How can I optimize a recursive method to find ancestors?

10

I have a Pessoa class that has relationships for your parent (these can be null at any time).

In a certain part of my code I need to find out if one person is ancestor of the other.

I was able to get a recursive solution of the following nature:

public boolean isAncestor(Person p) {
    if (p == null)
        return false;
    if (this.father.equals(p) || this.mother.equals(p))
        return true;
    else if(isAncestor(p.father) || isAncestor(p.mother))
        return true;
    return false;
}

The problem is that these family trees can become reasonably large. Besides that this implementation is looking a lot like the trivial recursive implementation of Fibonacci ... That is, it may be my impression, but I believe this is a method of O(2^n) nature.

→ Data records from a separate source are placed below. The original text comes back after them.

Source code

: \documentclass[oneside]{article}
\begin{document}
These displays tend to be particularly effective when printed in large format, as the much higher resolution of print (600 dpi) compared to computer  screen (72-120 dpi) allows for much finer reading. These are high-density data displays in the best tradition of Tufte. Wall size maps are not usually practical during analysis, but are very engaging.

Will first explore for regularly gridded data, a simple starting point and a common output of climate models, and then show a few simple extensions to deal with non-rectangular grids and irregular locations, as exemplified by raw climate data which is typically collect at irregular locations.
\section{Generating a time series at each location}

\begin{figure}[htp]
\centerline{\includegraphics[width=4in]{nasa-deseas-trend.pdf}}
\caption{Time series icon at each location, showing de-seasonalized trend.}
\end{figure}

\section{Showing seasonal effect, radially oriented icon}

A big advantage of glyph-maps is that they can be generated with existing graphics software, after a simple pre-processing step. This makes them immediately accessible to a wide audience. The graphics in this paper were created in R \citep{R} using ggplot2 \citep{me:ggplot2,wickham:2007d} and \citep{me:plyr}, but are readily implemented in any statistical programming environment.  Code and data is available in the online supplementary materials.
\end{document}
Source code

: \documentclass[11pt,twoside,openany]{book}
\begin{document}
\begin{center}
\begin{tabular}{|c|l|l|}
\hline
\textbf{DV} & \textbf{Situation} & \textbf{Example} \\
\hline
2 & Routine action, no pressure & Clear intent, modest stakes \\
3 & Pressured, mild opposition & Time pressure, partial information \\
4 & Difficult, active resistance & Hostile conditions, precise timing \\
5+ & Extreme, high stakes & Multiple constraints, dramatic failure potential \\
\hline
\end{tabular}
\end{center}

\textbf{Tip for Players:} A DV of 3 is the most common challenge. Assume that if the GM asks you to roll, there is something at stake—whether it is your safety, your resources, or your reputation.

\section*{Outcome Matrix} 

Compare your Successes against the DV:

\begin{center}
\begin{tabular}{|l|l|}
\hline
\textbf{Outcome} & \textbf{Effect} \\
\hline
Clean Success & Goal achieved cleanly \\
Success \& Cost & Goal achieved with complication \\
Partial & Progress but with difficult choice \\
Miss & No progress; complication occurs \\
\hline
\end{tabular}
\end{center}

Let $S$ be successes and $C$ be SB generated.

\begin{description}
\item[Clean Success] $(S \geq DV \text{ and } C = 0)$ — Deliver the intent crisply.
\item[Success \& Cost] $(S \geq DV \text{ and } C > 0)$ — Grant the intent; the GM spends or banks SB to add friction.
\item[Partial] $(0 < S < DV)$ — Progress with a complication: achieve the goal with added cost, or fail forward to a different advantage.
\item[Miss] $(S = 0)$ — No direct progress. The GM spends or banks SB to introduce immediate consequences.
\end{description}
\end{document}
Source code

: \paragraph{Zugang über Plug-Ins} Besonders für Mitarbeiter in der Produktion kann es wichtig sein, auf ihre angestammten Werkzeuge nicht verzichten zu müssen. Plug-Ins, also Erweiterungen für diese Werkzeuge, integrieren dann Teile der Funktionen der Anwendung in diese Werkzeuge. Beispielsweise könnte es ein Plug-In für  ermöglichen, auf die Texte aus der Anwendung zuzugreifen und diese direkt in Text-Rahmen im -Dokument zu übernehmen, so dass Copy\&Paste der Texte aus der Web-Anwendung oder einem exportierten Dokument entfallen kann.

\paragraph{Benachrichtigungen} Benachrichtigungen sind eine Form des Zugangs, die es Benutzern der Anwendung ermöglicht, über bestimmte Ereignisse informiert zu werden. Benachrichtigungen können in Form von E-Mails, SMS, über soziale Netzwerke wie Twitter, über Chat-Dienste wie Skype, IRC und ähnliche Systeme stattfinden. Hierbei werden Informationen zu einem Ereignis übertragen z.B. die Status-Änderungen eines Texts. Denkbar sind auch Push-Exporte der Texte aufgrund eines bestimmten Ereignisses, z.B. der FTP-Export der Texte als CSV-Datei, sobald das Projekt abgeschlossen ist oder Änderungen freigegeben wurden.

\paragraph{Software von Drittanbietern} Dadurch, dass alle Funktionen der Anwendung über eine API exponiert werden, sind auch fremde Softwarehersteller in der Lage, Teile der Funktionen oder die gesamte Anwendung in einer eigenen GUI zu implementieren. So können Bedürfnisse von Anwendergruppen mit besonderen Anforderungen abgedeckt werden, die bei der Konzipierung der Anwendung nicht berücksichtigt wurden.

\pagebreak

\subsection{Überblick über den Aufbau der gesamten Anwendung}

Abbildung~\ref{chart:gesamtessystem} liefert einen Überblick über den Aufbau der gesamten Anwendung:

Can you think of a more efficient way to check for ancestors? Who knows there is no solution with loops + cells or a non-exponential recursion to solve the problem?

    
asked by anonymous 13.12.2013 / 14:09

4 answers

9

The problem is not exponential, it is linear but linear in the number of ancestors of the person: there is no way to guarantee that John is not an ancestor of Mary without examining all of Mary's ancestors.

It even reduces this by eliminating already examined ancestors (the same person may appear more than once as ancestral - marriage between cousins, for example), at the expense of linear space in the number of ancestors. >

The easiest thing to do is use a queue to resolve this:

import java.util.*;

public boolean isAncestor(Person p) {
  if (p == null) return false;

  final Queue<Person> notChecked = new LinkedList<Person>();
  final Set<Person> checked = new HashSet<Person>();

  if (father != null) notChecked.add(father);
  if (mother != null) notChecked.add(mother);

  while (notChecked.peek() != null) {
    final Person nextPerson = notChecked.remove();

    if (!checked.contains(nextPerson)) {
      if (nextPerson == p) return true;

      checked.add(nextPerson);
      if (nextPerson.father != null) notChecked.add(nextPerson.father);
      if (nextPerson.mother != null) notChecked.add(nextPerson.mother);
    }
  }

  return false;
}

Another possibility is to use a stack, based on ArrayList . Class ArrayList is much more efficient than LinkedList in terms of space and speed, but the implementation is slightly more complicated:

public boolean isAncestor(Person p) {
  if (p == null) return false;

  final List<Person> notChecked = new ArrayList<Person>();
  final Set<Person> checked = new HashSet<Person>();

  if (father != null) notChecked.add(father);
  if (mother != null) notChecked.add(mother);

  while (notChecked.size() > 0) {
    final int index = notChecked.size() - 1;
    final Person nextPerson = notChecked.remove(index);

    if (!checked.contains(nextPerson)) {
      if (nextPerson == p) return true;

      checked.add(nextPerson);
      if (nextPerson.father != null) notChecked.add(nextPerson.father);
      if (nextPerson.mother != null) notChecked.add(nextPerson.mother);
    }
  }

  return false;
}

Pretty much the same, but much faster.

The first version will soon find nearby ancestors - the second version, for example, will search all the ancestors of the mother before looking for the father. The two versions consume the same effort if the person is not ancestral, the second one will be much faster and consume less memory.

    
13.12.2013 / 19:35
5

You will hardly find an effective solution, since the number of candidates in this case grows exponentially with each generation (i.e. one person has 2 parents, 4 grandparents, 8 great-grandparents etc.). The reverse search (starting with the ancestor and looking for your children) will potentially be even more costly since a person can have more than 2 children. The use of dynamic programming may pay off in this case (eg, if a person has the same ancestor on both sides of a parent), but depending on the configuration of your dataset this may or may not make any significant difference.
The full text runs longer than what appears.